The Botanical Mind: Art, Mysticism and the Cosmic Tree brings together the work of over 50 artists, spanning more than 500 years, to investigate the ongoing significance of the plant kingdom to human life, consciousness and spirituality. In doing so it highlights the subjectivity and being of plants, their influence on various knowledge-forms and wisdom-traditions, and how we engage with and activate them in culture, counter-culture, art and music.

Many of the works in the show revolve around the concept of the Axis Mundi (World Axis) or Cosmic Tree, a universal archetype that appears in the symbolism and mythologies of numerous religions. From the giant Ash, Yggdrasil, that connected the Nine Worlds of Norse mythology, to the ‘Tree of Knowledge’ in the Garden of Eden, or the Islamic ‘Tree of Immortality’ – again and again the human condition is connected to the physical and transcendental universe through the image of a plant.

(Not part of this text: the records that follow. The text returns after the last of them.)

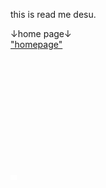 this is read me desu.

↓home page↓
<br><a href="https://koppepan-orange.github.io/test_site/homepage.html">"homepage"</a>
<br><br><br><br><br><br><br><br><br><br><br><br>
<style>
  .button{
    border: 2px solid #FFFFFF;
    padding: 2px 3px;
    background: #FFFFFF;
    cursor: pointer;
  }
</style>
<span id='BUTTONDESU'><button class='button' onclick='invisibilty()'>     </button></span>
<script>
  function invisibility(){
    document.getElementById('BUTTONDESU').innerHTML = '<a href='https://koppepan-orange-game.github.io/clicker_of_mugen/'>';
  };
</script>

The exhibition will bring together an extraordinary presentation of trans-cultural art and artefacts, revealing an encoded intelligence inherent in plant forms – patterns that can be thought of as blueprints for the natural world. These same patterns relate to ancient metaphysical beliefs shared by diverse cultures globally, manifest in the connected principles of micro- and macro-cosmos, sacred and fractal geometries, and the psychoactive visions induced by mind-manifesting plant medicines. Alongside works by contemporary artists, the exhibition also presents visionary, surrealist, modernist and outsider artists, as well as rare books and manuscripts, antiquarian botanicals, Tantric Yantras, Jain and Hindu cosmological diagrams and Tibetan mandalas. Meditating on the role of archetypal images, symbolism and pattern in conveying the place of plants in different worldviews, it brings together both the sacred and secular in an expanded philosophical and ethical engagement with non-human entities.

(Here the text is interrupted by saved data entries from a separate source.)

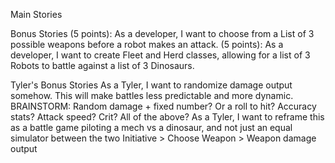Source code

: Main Stories
 
<!-- (5 points): As a developer, I want to make at least 7 commits with good, descriptive messages.  -->
<!-- (5 points): As a developer, I want to make a class for each of the following: Robot, Dinosaur, Weapon, Battlefield.  -->
<!-- (10 points): As a developer, I want a Dinosaur to have a name, health, and attack_power.   -->
<!-- (10 points): As a developer, I want a Robot to have a name, health, and active_weapon.  -->
<!-- (10 points): As a developer, I want a Weapon to have a name and attack_power.  -->
<!-- (10 points): As a developer, I want a Dinosaur to have the ability to attack a Robot on a Battlefield. This attack method should lower a Robot’s health by the value of the Dinosaur’s attack_power.  -->
<!-- (10 points): As a developer, I want a Robot to have the ability to attack a Dinosaur on a Battlefield. This attack method should lower the Dinosaur’s health by the attack_power of the Robot’s active_weapon.  -->
<!-- (10 points): As a developer, I want the battle to conclude once either the Robot or the Dinosaur has its health points reduced to zero. -->
 
Bonus Stories
(5 points): As a developer, I want to choose from a List of 3 possible weapons before a robot makes an attack. 
(5 points): As a developer, I want to create Fleet and Herd classes, allowing for a list of 3 Robots to battle against a list of 3 Dinosaurs.

Tyler's Bonus Stories
As a Tyler, I want to randomize damage output somehow. This will make battles less predictable and more dynamic.
    BRAINSTORM: Random damage + fixed number? Or a roll to hit? Accuracy stats? Attack speed? Crit? All of the above?
As a Tyler, I want to reframe this as a battle game piloting a mech vs a dinosaur, and not just an equal simulator between the two
Initiative > Choose Weapon > Weapon damage output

Today, there is a greater urgency than ever to reconsider our relationship with the natural world. The Botanical Mind proposes a dialogue with alternative worldviews to test the everyday assumptions we make as part of our own. Opening up a territory of research focusing on native animist cosmologies and their deeply entwined relationship with plants, it also looks back to the heritage of a contemporary European worldview, exploring the beliefs that existed before our culture was shaped by the scientific revolution and reappraising the ancestral wisdom traditions that were driven underground by the same colonial values of ‘reason’ and ‘progress’ that destroyed indigenous cultures abroad.

We have been working closely with the Yawanawá community – an indigenous people living in the Amazon Rainforest – to develop a site-specific artwork that celebrates their kené (sacred designs) and music. Passed through ancestral lines, these traditions connect them to the rainforest in which they live and this deeply entwined relationship with plants highlights the way in which music and visual abstraction are active technologies for communicating with a more-than-human world. The community is now in self-isolation in their sacred village in the forest, and more news about this commission will follow in due course.

Originally conceived as an exhibition – now rescheduled for later this year when our galleries reopen – the project continues to grow into new forms and will now launch online in May 2020. Including a new series of podcasts, films, music, images, writing and commissions, artists and thinkers will expand on many of the ideas and issues raised in The Botanical Mind, issues that are now more relevant than ever.

A 224-page fully illustrated publication will be launched in June 2020 as a companion to the overall project, including essays by the curators and contributions from scholars from the main areas covered by the exhibition: alchemy; art history; plant ontology; Gaian ecology; anthropology; and ethnobotany. It will be available to buy online as a resource for people enjoying the online content from home as well as accompanying the exhibition later in the year.

The forthcoming exhibition is generously supported by Neville Shulman CBE and Emma Shulman.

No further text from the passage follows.